Start of DATA FOR PROCESSING
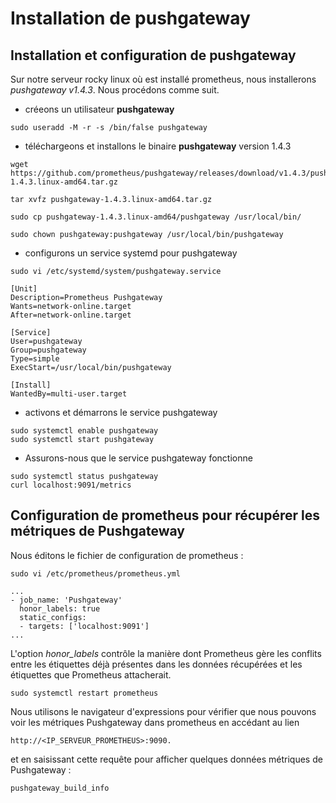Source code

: # Installation de pushgateway
## Installation et configuration de pushgateway
Sur notre serveur rocky linux où est installé prometheus, nous installerons *pushgateway v1.4.3*. Nous procédons comme suit.

- créeons un utilisateur **pushgateway**
```
sudo useradd -M -r -s /bin/false pushgateway
```

- téléchargeons et installons le binaire **pushgateway** version 1.4.3
```
wget https://github.com/prometheus/pushgateway/releases/download/v1.4.3/pushgateway-1.4.3.linux-amd64.tar.gz
```

```
tar xvfz pushgateway-1.4.3.linux-amd64.tar.gz
```

```
sudo cp pushgateway-1.4.3.linux-amd64/pushgateway /usr/local/bin/
```

```
sudo chown pushgateway:pushgateway /usr/local/bin/pushgateway
```

- configurons un service systemd pour pushgateway
```
sudo vi /etc/systemd/system/pushgateway.service
``` 

```
[Unit]
Description=Prometheus Pushgateway
Wants=network-online.target
After=network-online.target

[Service]
User=pushgateway
Group=pushgateway
Type=simple
ExecStart=/usr/local/bin/pushgateway

[Install]
WantedBy=multi-user.target
```

- activons et démarrons le service pushgateway
```
sudo systemctl enable pushgateway
sudo systemctl start pushgateway
```

- Assurons-nous que le service pushgateway fonctionne
```
sudo systemctl status pushgateway
curl localhost:9091/metrics
```

## Configuration de prometheus pour récupérer les métriques de Pushgateway

Nous éditons le fichier de configuration de prometheus :
```
sudo vi /etc/prometheus/prometheus.yml
```

```
...
- job_name: 'Pushgateway'
  honor_labels: true
  static_configs:
  - targets: ['localhost:9091']
...  
```

L'option *honor_labels* contrôle la manière dont Prometheus gère les conflits entre les étiquettes déjà présentes dans les données récupérées et les étiquettes que Prometheus attacherait.

```
sudo systemctl restart prometheus
```

Nous utilisons le navigateur d'expressions pour vérifier que nous pouvons voir les métriques Pushgateway dans prometheus en accédant au lien 
```
http://<IP_SERVEUR_PROMETHEUS>:9090.
```

et en saisissant cette requête pour afficher quelques données métriques de Pushgateway :
```
pushgateway_build_info
```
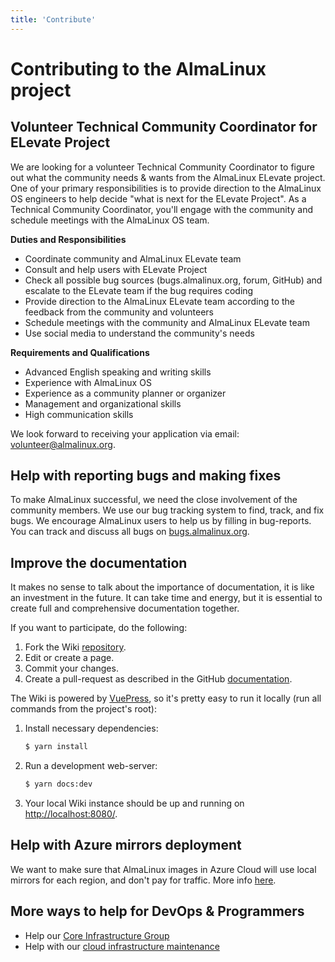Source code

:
 ```yaml
---
title: 'Contribute'
---
```

# Contributing to the AlmaLinux project


## Volunteer Technical Community Coordinator for ELevate Project

We are looking for a volunteer Technical Community Coordinator to figure out what the community needs & wants from the AlmaLinux ELevate project. One of your primary responsibilities is to provide direction to the AlmaLinux OS engineers to help decide "what is next for the ELevate Project". As a Technical Community Coordinator, you'll engage with the community and schedule meetings with the AlmaLinux OS team.

**Duties and Responsibilities**
- Coordinate community and AlmaLinux ELevate team
- Consult and help users with ELevate Project
- Check all possible bug sources (bugs.almalinux.org, forum, GitHub) and escalate to the ELevate team if the bug requires coding
- Provide direction to the AlmaLinux ELevate team according to the feedback from the community and volunteers
- Schedule meetings with the community and AlmaLinux ELevate team
- Use social media to understand the community's needs

**Requirements and Qualifications**
- Advanced English speaking and writing skills
- Experience with AlmaLinux OS
- Experience as a community planner or organizer
- Management and organizational skills
- High communication skills

We look forward to receiving your application via email: [volunteer@almalinux.org](mailto:volunteer@almalinux.org).

## Help with reporting bugs and making fixes

To make AlmaLinux successful, we need the close involvement of the community
members. We use our bug tracking system to find, track, and fix bugs. We
encourage AlmaLinux users to help us by filling in bug-reports. You can track and
discuss all bugs on [bugs.almalinux.org](https://bugs.almalinux.org/).


## Improve the documentation

It makes no sense to talk about the importance of documentation, it is like
an investment in the future. It can take time and energy, but it is 
essential to create full and comprehensive documentation together.

If you want to participate, do the following:

1. Fork the Wiki [repository](https://github.com/AlmaLinux/wiki).
2. Edit or create a page.
3. Commit your changes.
4. Create a pull-request as described in the GitHub [documentation](https://docs.github.com/en/github/collaborating-with-issues-and-pull-requests/creating-a-pull-request).

The Wiki is powered by [VuePress](https://vuepress.vuejs.org/), so it's pretty
easy to run it locally (run all commands from the project's root):

1. Install necessary dependencies:
   ```sh
   $ yarn install
   ```
2. Run a development web-server:
   ```sh
   $ yarn docs:dev
   ```
3. Your local Wiki instance should be up and running on
   [http://localhost:8080/](http://localhost:8080/).


## Help with Azure mirrors deployment

We want to make sure that AlmaLinux images in Azure Cloud will use local mirrors for each region, and don't pay for traffic.
More info [here](/cloud/Azure).

## More ways to help for DevOps & Programmers
- Help our [Core Infrastructure Group](/sigs/Core.html#help-wanted)
- Help with our [cloud infrastructure maintenance](/sigs/Cloud.html#help-wanted)

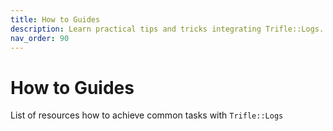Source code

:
 ```yaml
---
title: How to Guides
description: Learn practical tips and tricks integrating Trifle::Logs.
nav_order: 90 
---
```


# How to Guides

List of resources how to achieve common tasks with `Trifle::Logs`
End of DATA FOR PROCESSING
▶ _WHAT TO DO_:
Output should match, line for line, the stretch of the material above from the line holding "4. Create a" through the line holding "The Wiki is".

▶ _EXERCISE SOLUTION_:
4. Create a pull-request as described in the GitHub [documentation](https://docs.github.com/en/github/collaborating-with-issues-and-pull-requests/creating-a-pull-request).

The Wiki is powered by [VuePress](https://vuepress.vuejs.org/), so it's pretty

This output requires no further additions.